* Dataset entries
......

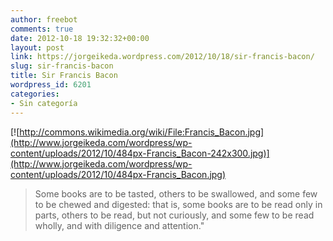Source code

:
 ```yaml
---
author: freebot
comments: true
date: 2012-10-18 19:32:32+00:00
layout: post
link: https://jorgeikeda.wordpress.com/2012/10/18/sir-francis-bacon/
slug: sir-francis-bacon
title: Sir Francis Bacon
wordpress_id: 6201
categories:
- Sin categoría
---
```


[![http://commons.wikimedia.org/wiki/File:Francis_Bacon.jpg](http://www.jorgeikeda.com/wordpress/wp-content/uploads/2012/10/484px-Francis_Bacon-242x300.jpg)](http://www.jorgeikeda.com/wordpress/wp-content/uploads/2012/10/484px-Francis_Bacon.jpg)


<blockquote>Some books are to be tasted, others to be swallowed, and some few to be chewed and digested: that is, some books are to be read only in parts, others to be read, but not curiously, and some few to be read wholly, and with diligence and attention." </blockquote>
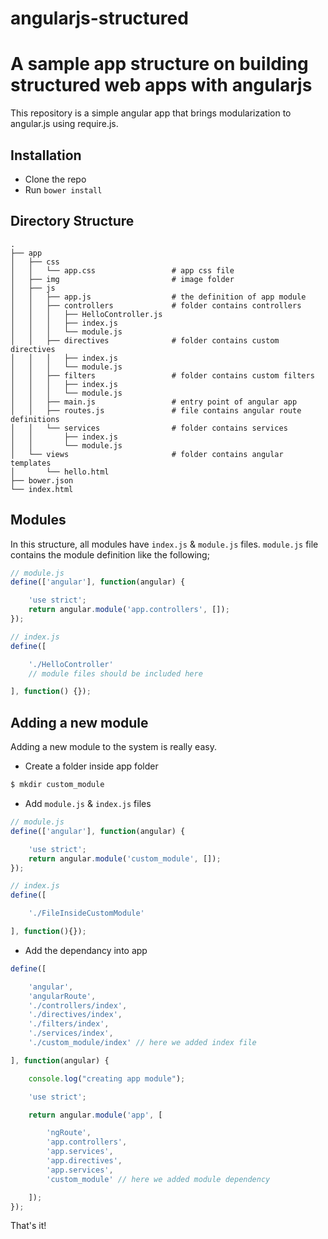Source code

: angularjs-structured
====================

A sample app structure on building structured web apps with angularjs
=======
This repository is a simple angular app that brings modularization to angular.js using require.js. 

Installation
------------
- Clone the repo
- Run `bower install`

Directory Structure
-------------------
```
.
├── app
│   ├── css
│   │   └── app.css                 # app css file
│   ├── img                         # image folder
│   ├── js
│   │   ├── app.js                  # the definition of app module
│   │   ├── controllers             # folder contains controllers
│   │   │   ├── HelloController.js
│   │   │   ├── index.js
│   │   │   └── module.js
│   │   ├── directives              # folder contains custom directives
│   │   │   ├── index.js
│   │   │   └── module.js
│   │   ├── filters                 # folder contains custom filters
│   │   │   ├── index.js
│   │   │   └── module.js
│   │   ├── main.js                 # entry point of angular app
│   │   ├── routes.js               # file contains angular route definitions
│   │   └── services                # folder contains services
│   │       ├── index.js
│   │       └── module.js
│   └── views                       # folder contains angular templates
│       └── hello.html
├── bower.json
└── index.html
```

Modules
-------
In this structure, all modules have `index.js` & `module.js` files. `module.js` file contains the module definition like the following;
```js
// module.js
define(['angular'], function(angular) {

    'use strict';
    return angular.module('app.controllers', []);
});

// index.js
define([

    './HelloController'
    // module files should be included here

], function() {});
```

Adding a new module
-------------------
Adding a new module to the system is really easy.
- Create a folder inside app folder

```sh
$ mkdir custom_module
```

- Add `module.js` & `index.js` files

```js
// module.js
define(['angular'], function(angular) {

    'use strict';
    return angular.module('custom_module', []);
});

// index.js
define([

    './FileInsideCustomModule'

], function(){});
```

- Add the dependancy into app
```js
define([

    'angular',
    'angularRoute',
    './controllers/index',
    './directives/index',
    './filters/index',
    './services/index',
    './custom_module/index' // here we added index file

], function(angular) {

    console.log("creating app module");

    'use strict';

    return angular.module('app', [

        'ngRoute',
        'app.controllers',
        'app.services',
        'app.directives',
        'app.services',
        'custom_module' // here we added module dependency

    ]);
});
```

That's it!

......

Which lines in the records above contain the word "Adding"? Return each of them.

Adding a new module
Adding a new module to the system is really easy.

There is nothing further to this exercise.